> Task to complete: From the entries that follow, pick out all lines holding "safe".

> Listed records:
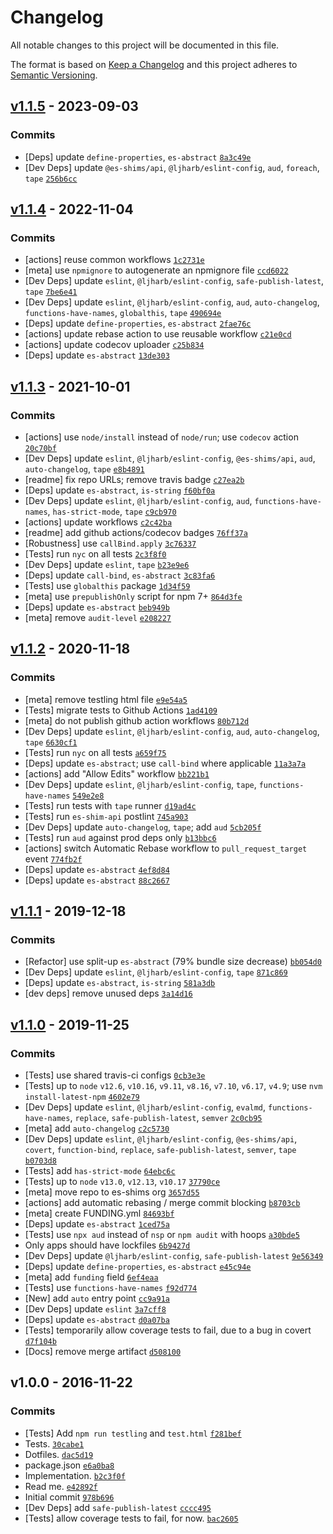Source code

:# Changelog

All notable changes to this project will be documented in this file.

The format is based on [Keep a Changelog](https://keepachangelog.com/en/1.0.0/)
and this project adheres to [Semantic Versioning](https://semver.org/spec/v2.0.0.html).

## [v1.1.5](https://github.com/es-shims/Array.prototype.some/compare/v1.1.4...v1.1.5) - 2023-09-03

### Commits

- [Deps] update `define-properties`, `es-abstract` [`8a3c49e`](https://github.com/es-shims/Array.prototype.some/commit/8a3c49ec040ac863c45f86b3251a0c4216b72f6f)
- [Dev Deps] update `@es-shims/api`, `@ljharb/eslint-config`, `aud`, `foreach`, `tape` [`256b6cc`](https://github.com/es-shims/Array.prototype.some/commit/256b6cc04783fa8c4cfeefd792fa65a388eeb5ef)

## [v1.1.4](https://github.com/es-shims/Array.prototype.some/compare/v1.1.3...v1.1.4) - 2022-11-04

### Commits

- [actions] reuse common workflows [`1c2731e`](https://github.com/es-shims/Array.prototype.some/commit/1c2731e279acefdaf36e0448312772d9a08f47d9)
- [meta] use `npmignore` to autogenerate an npmignore file [`ccd6022`](https://github.com/es-shims/Array.prototype.some/commit/ccd602272b888b6d74d70d79a03f985b4dfd1ac9)
- [Dev Deps] update `eslint`, `@ljharb/eslint-config`, `safe-publish-latest`, `tape` [`7be6e41`](https://github.com/es-shims/Array.prototype.some/commit/7be6e413b7790ae0b2222cadc0dec5f85425b0eb)
- [Dev Deps] update `eslint`, `@ljharb/eslint-config`, `aud`, `auto-changelog`, `functions-have-names`, `globalthis`, `tape` [`490694e`](https://github.com/es-shims/Array.prototype.some/commit/490694eae047bc1f9adbae774fc45a577e175baf)
- [Deps] update `define-properties`, `es-abstract` [`2fae76c`](https://github.com/es-shims/Array.prototype.some/commit/2fae76c8649e907cc22366445f045e17072b9d8e)
- [actions] update rebase action to use reusable workflow [`c21e0cd`](https://github.com/es-shims/Array.prototype.some/commit/c21e0cd15d6a48b62aac0bd4ad2ff40c7b5b52e3)
- [actions] update codecov uploader [`c25b834`](https://github.com/es-shims/Array.prototype.some/commit/c25b8346385a54c374e7cb6459f58f2c40cf1e21)
- [Deps] update `es-abstract` [`13de303`](https://github.com/es-shims/Array.prototype.some/commit/13de303003e97a93250b3e6e874d0c0c77b442a4)

## [v1.1.3](https://github.com/es-shims/Array.prototype.some/compare/v1.1.2...v1.1.3) - 2021-10-01

### Commits

- [actions] use `node/install` instead of `node/run`; use `codecov` action [`20c70bf`](https://github.com/es-shims/Array.prototype.some/commit/20c70bf8a5008e1deabceac5a7703aba80d75d0e)
- [Dev Deps] update `eslint`, `@ljharb/eslint-config`, `@es-shims/api`, `aud`, `auto-changelog`, `tape` [`e8b4891`](https://github.com/es-shims/Array.prototype.some/commit/e8b4891ab0491537df20c1faa5697edf930e7d94)
- [readme] fix repo URLs; remove travis badge [`c27ea2b`](https://github.com/es-shims/Array.prototype.some/commit/c27ea2b73230dfd0e9bdb5a9d91dfc6847b05b72)
- [Deps] update `es-abstract`, `is-string` [`f60bf0a`](https://github.com/es-shims/Array.prototype.some/commit/f60bf0a8f77d96c6234b14f0169dc6a80ec734eb)
- [Dev Deps] update `eslint`, `@ljharb/eslint-config`, `aud`, `functions-have-names`, `has-strict-mode`, `tape` [`c9cb970`](https://github.com/es-shims/Array.prototype.some/commit/c9cb9700e073503010e981fc08905168434b6e84)
- [actions] update workflows [`c2c42ba`](https://github.com/es-shims/Array.prototype.some/commit/c2c42ba385cdb78e585dd79f364d7cb6b7d3e858)
- [readme] add github actions/codecov badges [`76ff37a`](https://github.com/es-shims/Array.prototype.some/commit/76ff37aa74764e3d081e4865067573b61ecde018)
- [Robustness] use `callBind.apply` [`3c76337`](https://github.com/es-shims/Array.prototype.some/commit/3c7633797e7fde64f0f68a4282efdecf4ac65568)
- [Tests] run `nyc` on all tests [`2c3f8f0`](https://github.com/es-shims/Array.prototype.some/commit/2c3f8f0cfd2221852d67f9659fa30d876bdeaabf)
- [Dev Deps] update `eslint`, `tape` [`b23e9e6`](https://github.com/es-shims/Array.prototype.some/commit/b23e9e66c033bdcb809aa022d184d1ed8b1984ca)
- [Deps] update `call-bind`, `es-abstract` [`3c83fa6`](https://github.com/es-shims/Array.prototype.some/commit/3c83fa6bfc36b4351cb36acdfcfcfa50214975a4)
- [Tests] use `globalthis` package [`1d34f59`](https://github.com/es-shims/Array.prototype.some/commit/1d34f594969ad55909b87e218c9ba9fe8f35fb8d)
- [meta] use `prepublishOnly` script for npm 7+ [`864d3fe`](https://github.com/es-shims/Array.prototype.some/commit/864d3fe1862e50ffab561da7e251ad372db7c47e)
- [Deps] update `es-abstract` [`beb949b`](https://github.com/es-shims/Array.prototype.some/commit/beb949b2acbfc232f6ab245c845522142f2bc9a4)
- [meta] remove `audit-level` [`e208227`](https://github.com/es-shims/Array.prototype.some/commit/e2082273aec19916a7ff1e0e02dc3e49abbc418a)

## [v1.1.2](https://github.com/es-shims/Array.prototype.some/compare/v1.1.1...v1.1.2) - 2020-11-18

### Commits

- [meta] remove testling html file [`e9e54a5`](https://github.com/es-shims/Array.prototype.some/commit/e9e54a5b3f1fac8318bef9637c57cb1d135b6f85)
- [Tests] migrate tests to Github Actions [`1ad4109`](https://github.com/es-shims/Array.prototype.some/commit/1ad41095f5e7938ef8c95d3d869caa539c5bb5ad)
- [meta] do not publish github action workflows [`80b712d`](https://github.com/es-shims/Array.prototype.some/commit/80b712d152a3a77e374ffffb2d22990deca52783)
- [Dev Deps] update `eslint`, `@ljharb/eslint-config`, `aud`, `auto-changelog`, `tape` [`6630cf1`](https://github.com/es-shims/Array.prototype.some/commit/6630cf154fdaaa04c04a03ff25b6f135b25ca8ec)
- [Tests] run `nyc` on all tests [`a659f75`](https://github.com/es-shims/Array.prototype.some/commit/a659f75e80542d486cbbaf6d9bec1def5fa82ed7)
- [Deps] update `es-abstract`; use `call-bind` where applicable [`11a3a7a`](https://github.com/es-shims/Array.prototype.some/commit/11a3a7a2a0c5c6ba82cf88626ead1842326dd6d1)
- [actions] add "Allow Edits" workflow [`bb221b1`](https://github.com/es-shims/Array.prototype.some/commit/bb221b141d4265a45ce42a8161a9379d6d67df30)
- [Dev Deps] update `eslint`, `@ljharb/eslint-config`, `tape`, `functions-have-names` [`549e2e8`](https://github.com/es-shims/Array.prototype.some/commit/549e2e85d9b59bf8fdb93c4fa91656d14ec6c631)
- [Tests] run tests with `tape` runner [`d19ad4c`](https://github.com/es-shims/Array.prototype.some/commit/d19ad4c52c252da909741ceddd10cf9f18318dd3)
- [Tests] run `es-shim-api` postlint [`745a903`](https://github.com/es-shims/Array.prototype.some/commit/745a903ac4a7764fe4609358531f523e8f3ee7e0)
- [Dev Deps] update `auto-changelog`, `tape`; add `aud` [`5cb205f`](https://github.com/es-shims/Array.prototype.some/commit/5cb205f84d094a5c32f205120c2ab1d98807a013)
- [Tests] run `aud` against prod deps only [`b13bbc6`](https://github.com/es-shims/Array.prototype.some/commit/b13bbc65452ddf6000d33fe4ca995b707138396f)
- [actions] switch Automatic Rebase workflow to `pull_request_target` event [`774fb2f`](https://github.com/es-shims/Array.prototype.some/commit/774fb2fd53ab987eceda83bb2114db7f07238fb2)
- [Deps] update `es-abstract` [`4ef8d84`](https://github.com/es-shims/Array.prototype.some/commit/4ef8d84624c7d0ca4015b7c526a0a13ca0e763c2)
- [Deps] update `es-abstract` [`88c2667`](https://github.com/es-shims/Array.prototype.some/commit/88c2667c6ce7bcd3106ddca0272423c9b3041a3e)

## [v1.1.1](https://github.com/es-shims/Array.prototype.some/compare/v1.1.0...v1.1.1) - 2019-12-18

### Commits

- [Refactor] use split-up `es-abstract` (79% bundle size decrease) [`bb054d0`](https://github.com/es-shims/Array.prototype.some/commit/bb054d063a4679971d508182ca61aa973a64db72)
- [Dev Deps] update `eslint`, `@ljharb/eslint-config`, `tape` [`871c869`](https://github.com/es-shims/Array.prototype.some/commit/871c869255b50fb1128db744acef7787f658dc1a)
- [Deps] update `es-abstract`, `is-string` [`581a3db`](https://github.com/es-shims/Array.prototype.some/commit/581a3dba5126ceb5d980d58c132df9fb1ef8eef6)
- [dev deps] remove unused deps [`3a14d16`](https://github.com/es-shims/Array.prototype.some/commit/3a14d164ecd4c2ad6317920562411d05c04a0d51)

## [v1.1.0](https://github.com/es-shims/Array.prototype.some/compare/v1.0.0...v1.1.0) - 2019-11-25

### Commits

- [Tests] use shared travis-ci configs [`0cb3e3e`](https://github.com/es-shims/Array.prototype.some/commit/0cb3e3e66b69b6a1456cbd227e96cf68ef33289c)
- [Tests] up to `node` `v12.6`, `v10.16`, `v9.11`, `v8.16`, `v7.10`, `v6.17`, `v4.9`; use `nvm install-latest-npm` [`4602e79`](https://github.com/es-shims/Array.prototype.some/commit/4602e795be3e45a6a60e14366a26312de33aa439)
- [Dev Deps] update `eslint`, `@ljharb/eslint-config`, `evalmd`, `functions-have-names`, `replace`, `safe-publish-latest`, `semver` [`2c0cb95`](https://github.com/es-shims/Array.prototype.some/commit/2c0cb95e7ed5958cbaaa116cf4e4ffc868545eb4)
- [meta] add `auto-changelog` [`c2c5730`](https://github.com/es-shims/Array.prototype.some/commit/c2c5730282b32e9e6704c70fd6b9d3f1ba2819e2)
- [Dev Deps] update `eslint`, `@ljharb/eslint-config`, `@es-shims/api`, `covert`, `function-bind`, `replace`, `safe-publish-latest`, `semver`, `tape` [`b0703d8`](https://github.com/es-shims/Array.prototype.some/commit/b0703d81a78b31a8df16a270c2e64c8f602b71ab)
- [Tests] add `has-strict-mode` [`64ebc6c`](https://github.com/es-shims/Array.prototype.some/commit/64ebc6cf024c7ae6aae12fc1980c20f7a4f7a838)
- [Tests] up to `node` `v13.0`, `v12.13`, `v10.17` [`37790ce`](https://github.com/es-shims/Array.prototype.some/commit/37790ce4b65e1879c43f23a0af73463f40902b32)
- [meta] move repo to es-shims org [`3657d55`](https://github.com/es-shims/Array.prototype.some/commit/3657d554e2509999a38f1ce69152cdeeb1444520)
- [actions] add automatic rebasing / merge commit blocking [`b8703cb`](https://github.com/es-shims/Array.prototype.some/commit/b8703cb7ddeee48857706a15fdbacf35e222435f)
- [meta] create FUNDING.yml [`84693bf`](https://github.com/es-shims/Array.prototype.some/commit/84693bf8d8966ba904b63ccdac22e36d1782c32f)
- [Deps] update `es-abstract` [`1ced75a`](https://github.com/es-shims/Array.prototype.some/commit/1ced75a66574a2f49fd2b16f060aaee23dbc0b70)
- [Tests] use `npx aud` instead of `nsp` or `npm audit` with hoops [`a30bde5`](https://github.com/es-shims/Array.prototype.some/commit/a30bde5a859ca170f1788f8322885b2617307909)
- Only apps should have lockfiles [`6b9427d`](https://github.com/es-shims/Array.prototype.some/commit/6b9427d03776b18b80d1966891257852f7b5fb94)
- [Dev Deps] update `@ljharb/eslint-config`, `safe-publish-latest` [`9e56349`](https://github.com/es-shims/Array.prototype.some/commit/9e56349ca1eb7962885980349a5d66da0368c9e8)
- [Deps] update `define-properties`, `es-abstract` [`e45c94e`](https://github.com/es-shims/Array.prototype.some/commit/e45c94e7ca307d46a7cf5d649c6c24608eeaaa3a)
- [meta] add `funding` field [`6ef4eaa`](https://github.com/es-shims/Array.prototype.some/commit/6ef4eaa62ce758dce2cd36340ab2dcfa6193119e)
- [Tests] use `functions-have-names` [`f92d774`](https://github.com/es-shims/Array.prototype.some/commit/f92d774eeda81f3de9379c6eed7cbfcf9791d693)
- [New] add `auto` entry point [`cc9a91a`](https://github.com/es-shims/Array.prototype.some/commit/cc9a91ac7b29893f9e83209eb34556a4788429dc)
- [Dev Deps] update `eslint` [`3a7cff8`](https://github.com/es-shims/Array.prototype.some/commit/3a7cff81f34377df20039ca9db38ed2e5711468e)
- [Deps] update `es-abstract` [`d0a07ba`](https://github.com/es-shims/Array.prototype.some/commit/d0a07baaea8adb36b575eac56bb95208e2e40ce0)
- [Tests] temporarily allow coverage tests to fail, due to a bug in covert [`d7f104b`](https://github.com/es-shims/Array.prototype.some/commit/d7f104b01a63499dd36ca998f6d04cf47ea38fde)
- [Docs] remove merge artifact [`d508100`](https://github.com/es-shims/Array.prototype.some/commit/d5081000e11b963e17a50d220bb2318e34e7ecb3)

## v1.0.0 - 2016-11-22

### Commits

- [Tests] Add `npm run testling` and `test.html` [`f281bef`](https://github.com/es-shims/Array.prototype.some/commit/f281bef183c70d14d1d08b58ef69bfe80c7c68ca)
- Tests. [`30cabe1`](https://github.com/es-shims/Array.prototype.some/commit/30cabe167bf77b6782c4029f4504578b3cce0ef6)
- Dotfiles. [`dac5d19`](https://github.com/es-shims/Array.prototype.some/commit/dac5d192cdb4a801ef5d2200303a7e59e3669f19)
- package.json [`e6a0ba8`](https://github.com/es-shims/Array.prototype.some/commit/e6a0ba818acd55416ce3b118aa6934d4c3dcfcaa)
- Implementation. [`b2c3f0f`](https://github.com/es-shims/Array.prototype.some/commit/b2c3f0f01d00f90ebe9b729952b5a497e6bd8d86)
- Read me. [`e42892f`](https://github.com/es-shims/Array.prototype.some/commit/e42892f472ff3c7d1e642212c4ca9a0a528de195)
- Initial commit [`978b696`](https://github.com/es-shims/Array.prototype.some/commit/978b6960c738d65308cc36afffb26e886b4c6923)
- [Dev Deps] add `safe-publish-latest` [`cccc495`](https://github.com/es-shims/Array.prototype.some/commit/cccc495af3456416f780f3a376bd9c4c44cec199)
- [Tests] allow coverage tests to fail, for now. [`bac2605`](https://github.com/es-shims/Array.prototype.some/commit/bac260551042fee3055b9814177d53fd37c4bb8d)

> Answer section:
- [Dev Deps] update `eslint`, `@ljharb/eslint-config`, `safe-publish-latest`, `tape` [`7be6e41`](https://github.com/es-shims/Array.prototype.some/commit/7be6e413b7790ae0b2222cadc0dec5f85425b0eb)
- [Dev Deps] update `eslint`, `@ljharb/eslint-config`, `evalmd`, `functions-have-names`, `replace`, `safe-publish-latest`, `semver` [`2c0cb95`](https://github.com/es-shims/Array.prototype.some/commit/2c0cb95e7ed5958cbaaa116cf4e4ffc868545eb4)
- [Dev Deps] update `eslint`, `@ljharb/eslint-config`, `@es-shims/api`, `covert`, `function-bind`, `replace`, `safe-publish-latest`, `semver`, `tape` [`b0703d8`](https://github.com/es-shims/Array.prototype.some/commit/b0703d81a78b31a8df16a270c2e64c8f602b71ab)
- [Dev Deps] update `@ljharb/eslint-config`, `safe-publish-latest` [`9e56349`](https://github.com/es-shims/Array.prototype.some/commit/9e56349ca1eb7962885980349a5d66da0368c9e8)
- [Dev Deps] add `safe-publish-latest` [`cccc495`](https://github.com/es-shims/Array.prototype.some/commit/cccc495af3456416f780f3a376bd9c4c44cec199)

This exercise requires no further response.